The X server maintains exclusive control of the display and services requests from the clients. At this point, the advantages of using this model are pretty clear. Applications (clients) only need to know how to communicate with the server, and need not be concerned with the details of talking to the actual graphics display device. At the most basic level, a client tells the server stuff like "draw a line from here to here", or "render this string of text, using this font, at this position on-screen".
This would be no different from just using a graphics library to write our application. However the X model goes a step further. It doesn't constrain the client being in the same computer as the server. The protocol used to communicate between clients and server can work over a network, or actually, any "inter-process communication mechanism that provides a reliable octet stream". Of course, the preferred way to do this is by using the TCP/IP protocols. As we can see, the X model is really powerful; the classical example of this is running a processor-intensive application on a Cray computer, a database monitor on a Solaris server, an e-mail application on a small BSD mail server, and a visualization program on an SGI server, and then displaying all those on my Linux workstation's screen.

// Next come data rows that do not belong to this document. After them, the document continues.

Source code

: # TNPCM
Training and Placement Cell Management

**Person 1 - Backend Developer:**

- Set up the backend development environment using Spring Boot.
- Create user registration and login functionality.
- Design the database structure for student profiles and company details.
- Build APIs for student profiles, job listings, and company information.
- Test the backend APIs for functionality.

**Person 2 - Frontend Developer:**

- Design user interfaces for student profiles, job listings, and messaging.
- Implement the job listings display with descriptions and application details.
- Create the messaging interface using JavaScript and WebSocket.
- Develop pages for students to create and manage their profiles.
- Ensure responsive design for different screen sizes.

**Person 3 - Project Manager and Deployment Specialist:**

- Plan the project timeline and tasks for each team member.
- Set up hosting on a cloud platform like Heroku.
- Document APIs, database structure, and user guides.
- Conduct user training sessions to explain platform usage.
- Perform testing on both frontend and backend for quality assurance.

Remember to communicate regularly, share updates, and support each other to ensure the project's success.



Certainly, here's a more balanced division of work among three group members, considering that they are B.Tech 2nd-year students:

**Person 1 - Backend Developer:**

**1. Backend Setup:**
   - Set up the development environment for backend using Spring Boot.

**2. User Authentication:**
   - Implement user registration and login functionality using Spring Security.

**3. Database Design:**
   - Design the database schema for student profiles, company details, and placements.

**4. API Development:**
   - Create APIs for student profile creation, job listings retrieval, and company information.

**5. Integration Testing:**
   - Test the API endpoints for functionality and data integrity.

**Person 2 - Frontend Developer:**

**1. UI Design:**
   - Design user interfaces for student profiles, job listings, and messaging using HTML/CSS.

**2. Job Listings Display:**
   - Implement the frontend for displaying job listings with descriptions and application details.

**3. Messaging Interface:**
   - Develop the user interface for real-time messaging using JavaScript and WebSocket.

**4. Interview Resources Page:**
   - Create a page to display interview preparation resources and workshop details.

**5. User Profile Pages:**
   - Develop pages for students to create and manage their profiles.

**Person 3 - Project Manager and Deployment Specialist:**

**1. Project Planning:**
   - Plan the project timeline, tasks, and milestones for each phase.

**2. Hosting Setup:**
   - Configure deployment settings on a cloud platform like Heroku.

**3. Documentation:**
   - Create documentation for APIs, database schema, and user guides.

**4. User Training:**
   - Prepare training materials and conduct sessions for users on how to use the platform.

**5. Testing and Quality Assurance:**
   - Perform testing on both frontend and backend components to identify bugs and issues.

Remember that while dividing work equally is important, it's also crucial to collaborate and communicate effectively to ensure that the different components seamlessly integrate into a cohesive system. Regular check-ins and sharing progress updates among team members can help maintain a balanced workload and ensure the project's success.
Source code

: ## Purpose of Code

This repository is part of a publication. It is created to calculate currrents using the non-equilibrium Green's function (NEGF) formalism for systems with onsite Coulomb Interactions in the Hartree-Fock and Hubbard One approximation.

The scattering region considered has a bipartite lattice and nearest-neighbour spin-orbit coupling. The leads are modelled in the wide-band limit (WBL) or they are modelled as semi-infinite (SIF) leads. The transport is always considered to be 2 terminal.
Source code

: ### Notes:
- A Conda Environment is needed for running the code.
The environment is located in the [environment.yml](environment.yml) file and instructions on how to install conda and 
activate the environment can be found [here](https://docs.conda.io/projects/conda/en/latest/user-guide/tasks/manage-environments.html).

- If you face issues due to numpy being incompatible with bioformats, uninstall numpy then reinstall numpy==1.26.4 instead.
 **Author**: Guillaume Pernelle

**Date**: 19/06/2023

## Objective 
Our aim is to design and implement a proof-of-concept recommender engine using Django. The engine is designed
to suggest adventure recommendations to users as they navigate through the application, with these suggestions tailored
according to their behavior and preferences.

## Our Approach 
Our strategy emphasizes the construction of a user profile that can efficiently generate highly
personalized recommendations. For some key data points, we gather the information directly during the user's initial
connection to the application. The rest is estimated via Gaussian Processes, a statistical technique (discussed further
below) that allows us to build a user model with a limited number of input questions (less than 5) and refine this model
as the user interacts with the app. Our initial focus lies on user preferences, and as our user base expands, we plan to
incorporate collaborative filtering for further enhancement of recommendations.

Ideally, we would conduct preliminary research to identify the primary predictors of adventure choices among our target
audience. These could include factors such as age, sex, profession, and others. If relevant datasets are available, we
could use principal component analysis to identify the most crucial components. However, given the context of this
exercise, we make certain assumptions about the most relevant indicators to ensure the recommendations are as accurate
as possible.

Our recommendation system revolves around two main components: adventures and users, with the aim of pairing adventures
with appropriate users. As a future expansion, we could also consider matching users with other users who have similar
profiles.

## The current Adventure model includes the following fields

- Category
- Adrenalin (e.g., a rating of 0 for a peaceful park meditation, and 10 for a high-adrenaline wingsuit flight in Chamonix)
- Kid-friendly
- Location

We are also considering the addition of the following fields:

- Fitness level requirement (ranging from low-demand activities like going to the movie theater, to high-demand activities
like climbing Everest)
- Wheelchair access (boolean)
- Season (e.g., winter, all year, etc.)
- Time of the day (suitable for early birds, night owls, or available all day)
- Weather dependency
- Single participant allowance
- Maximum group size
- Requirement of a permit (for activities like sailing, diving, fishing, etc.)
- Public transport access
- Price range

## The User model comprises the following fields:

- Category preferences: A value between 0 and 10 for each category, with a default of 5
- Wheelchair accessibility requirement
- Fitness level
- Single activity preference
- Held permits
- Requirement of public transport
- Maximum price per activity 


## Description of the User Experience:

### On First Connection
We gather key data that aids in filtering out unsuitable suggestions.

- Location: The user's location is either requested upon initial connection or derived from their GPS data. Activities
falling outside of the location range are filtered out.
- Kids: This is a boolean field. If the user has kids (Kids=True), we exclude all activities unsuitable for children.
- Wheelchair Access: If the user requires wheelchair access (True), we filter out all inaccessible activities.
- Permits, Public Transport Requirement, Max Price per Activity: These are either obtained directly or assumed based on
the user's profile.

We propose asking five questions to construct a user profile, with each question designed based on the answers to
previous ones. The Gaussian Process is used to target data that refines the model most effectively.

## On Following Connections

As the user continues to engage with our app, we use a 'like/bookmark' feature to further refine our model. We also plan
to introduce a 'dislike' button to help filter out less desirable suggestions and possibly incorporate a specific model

So far we've seen that the X server is the one handling the actual graphics display. Also, since it's the X server which runs on the physical, actual computer the user is working on, it's the X server's responsibility to perform all actual interactions with the user. This includes reading the mouse and keyboard. All this information is relayed to the client, which of course will have to react to it.
X provides a library, aptly called Xlib, which handles all low-level client-server communication tasks. It sounds obvious that, then, the client has to invoke functions contained within Xlib to get work done.
At this point everything seems to be working fine. We have a server in charge of visual output and data input, client applications, and a way for them to communicate between each other. In picturing a hypothetical interaction between a client and a server, the client could ask the server to assign a rectangular area on the screen. Being the client, I'm not concerned with where i'm being displayed on the screen. I just tell the server "give me an area X by Y pixels in size", and then call functions to perform actions like "draw a line from here to there", "tell me whether the user is moving the mouse in my screen area" and so on.